Никто. Даже Винсент. Она расцвела с ним, бесспорно. Но я чувствовал какое-то внутреннее напряжение, всегда остававшееся в них обоих. Они вроде бы идеально дополняли друг друга хотя бы потому, что были диаметрально противоположными. А с другой стороны, мне казалось, что они совершенно не подходят друг другу. Или просто во мне говорило что-то еще…

Но она любила Винсента. Очень любила. А на дороге у друга я не встану никогда. Никогда не понимал людей, готовых предать дружбу ради… да ради чего угодно. Предать человека или существо, которое тебе доверяет, отнять у него то, что ему дорого, чтобы выкинуть при случае. Для чего?
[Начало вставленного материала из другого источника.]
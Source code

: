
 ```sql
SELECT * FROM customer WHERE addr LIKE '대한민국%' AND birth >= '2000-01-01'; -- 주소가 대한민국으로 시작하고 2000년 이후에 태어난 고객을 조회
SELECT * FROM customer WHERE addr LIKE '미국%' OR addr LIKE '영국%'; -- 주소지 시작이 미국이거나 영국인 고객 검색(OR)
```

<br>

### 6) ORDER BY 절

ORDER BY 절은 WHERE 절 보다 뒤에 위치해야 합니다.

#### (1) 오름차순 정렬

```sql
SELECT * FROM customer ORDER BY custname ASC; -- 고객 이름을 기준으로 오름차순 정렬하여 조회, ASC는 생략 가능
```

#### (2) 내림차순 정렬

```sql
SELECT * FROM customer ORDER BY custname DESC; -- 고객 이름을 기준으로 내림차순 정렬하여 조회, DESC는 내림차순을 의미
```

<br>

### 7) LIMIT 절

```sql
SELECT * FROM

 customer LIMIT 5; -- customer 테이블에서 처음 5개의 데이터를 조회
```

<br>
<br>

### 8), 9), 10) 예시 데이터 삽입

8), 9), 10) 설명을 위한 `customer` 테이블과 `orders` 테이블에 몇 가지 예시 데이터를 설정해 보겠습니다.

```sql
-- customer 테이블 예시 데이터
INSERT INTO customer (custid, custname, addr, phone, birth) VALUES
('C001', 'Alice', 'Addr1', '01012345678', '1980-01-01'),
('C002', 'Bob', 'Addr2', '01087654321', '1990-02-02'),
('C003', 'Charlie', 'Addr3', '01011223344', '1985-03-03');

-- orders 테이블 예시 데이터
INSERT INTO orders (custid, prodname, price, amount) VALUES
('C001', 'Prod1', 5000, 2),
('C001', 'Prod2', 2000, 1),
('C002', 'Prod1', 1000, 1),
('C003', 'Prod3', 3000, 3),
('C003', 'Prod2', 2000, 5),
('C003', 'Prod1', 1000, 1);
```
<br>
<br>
Даже если я и на самом деле ее люблю, я никогда не позволю этому чувству взять верх над собой. Дана сейчас свободна. Но… Я не знаю, что будет дальше.
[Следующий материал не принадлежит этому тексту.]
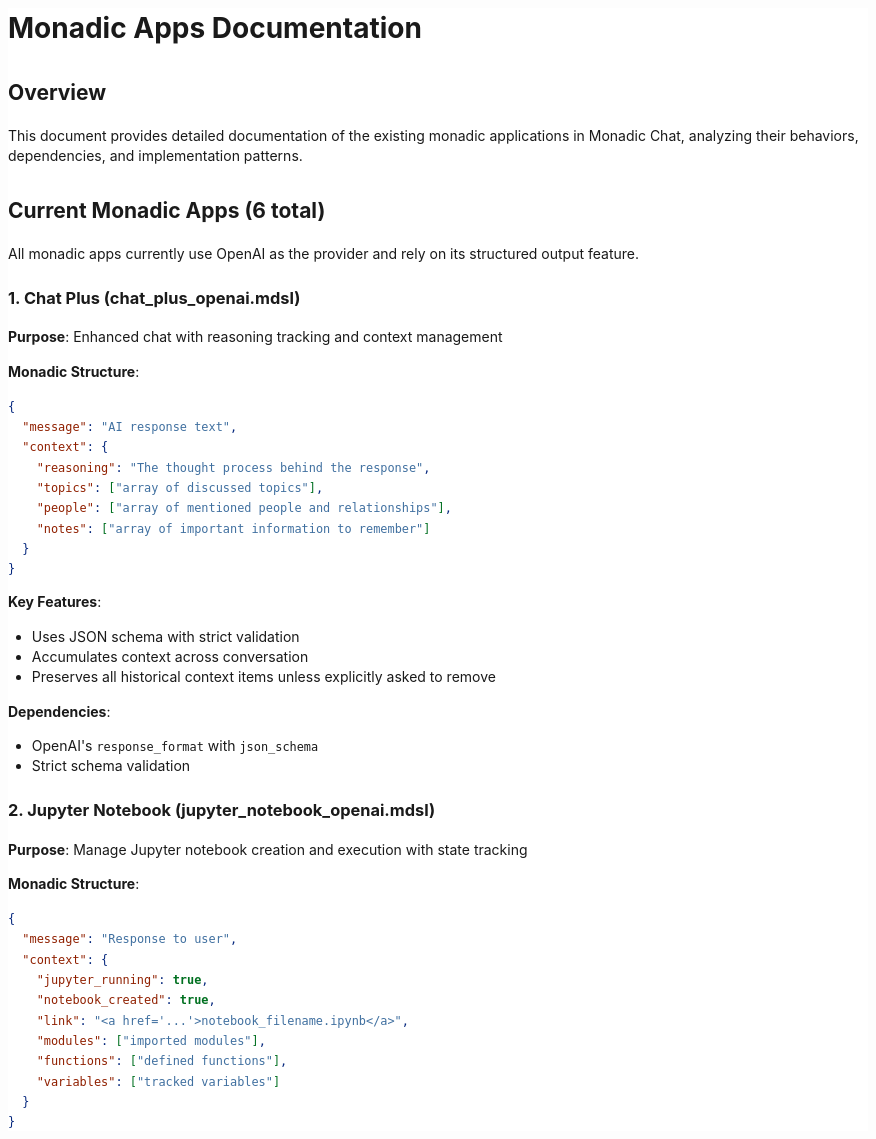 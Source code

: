 # Monadic Apps Documentation

## Overview

This document provides detailed documentation of the existing monadic applications in Monadic Chat, analyzing their behaviors, dependencies, and implementation patterns.

## Current Monadic Apps (6 total)

All monadic apps currently use OpenAI as the provider and rely on its structured output feature.

### 1. Chat Plus (chat_plus_openai.mdsl)

**Purpose**: Enhanced chat with reasoning tracking and context management

**Monadic Structure**:
```json
{
  "message": "AI response text",
  "context": {
    "reasoning": "The thought process behind the response",
    "topics": ["array of discussed topics"],
    "people": ["array of mentioned people and relationships"],
    "notes": ["array of important information to remember"]
  }
}
```

**Key Features**:
- Uses JSON schema with strict validation
- Accumulates context across conversation
- Preserves all historical context items unless explicitly asked to remove

**Dependencies**:
- OpenAI's `response_format` with `json_schema`
- Strict schema validation

### 2. Jupyter Notebook (jupyter_notebook_openai.mdsl)

**Purpose**: Manage Jupyter notebook creation and execution with state tracking

**Monadic Structure**:
```json
{
  "message": "Response to user",
  "context": {
    "jupyter_running": true,
    "notebook_created": true,
    "link": "<a href='...'>notebook_filename.ipynb</a>",
    "modules": ["imported modules"],
    "functions": ["defined functions"],
    "variables": ["tracked variables"]
  }
}
```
Авиэль усмехнулся, покачав головой. Он никогда не читал моих мыслей, хотя, вероятно, мог, но всегда знал, о чем я думаю. Его тревога за меня была искренней и глубокой. И в то же время он прекрасно понимал, что если у меня кто-нибудь появится, я не смогу помогать ему с той же интенсивностью, что и сейчас.

— Я знаю твой следующий аргумент, — проговорил Магистр. — Ты скажешь, что я тоже один. Поэтому тебе совершенно необязательно связывать свою жизнь с кем-то.

Я покачал головой.

— Я помню, что ты любишь эту тему, Авиэль. Но ты не хуже меня понимаешь, что не все так просто.

Магистр отвел глаза. Да. Он очень хорошо понимал, о чем говорит. Я почти физически ощутил его внутреннюю, загнанную в самый дальний уголок души боль. Он никогда не позволял себе произносить имя. Он не позволял себе обсуждать это с кем бы то ни было. Но я чувствовал, как ему тяжело. Особенно в условиях, когда он вынужден держать лицо.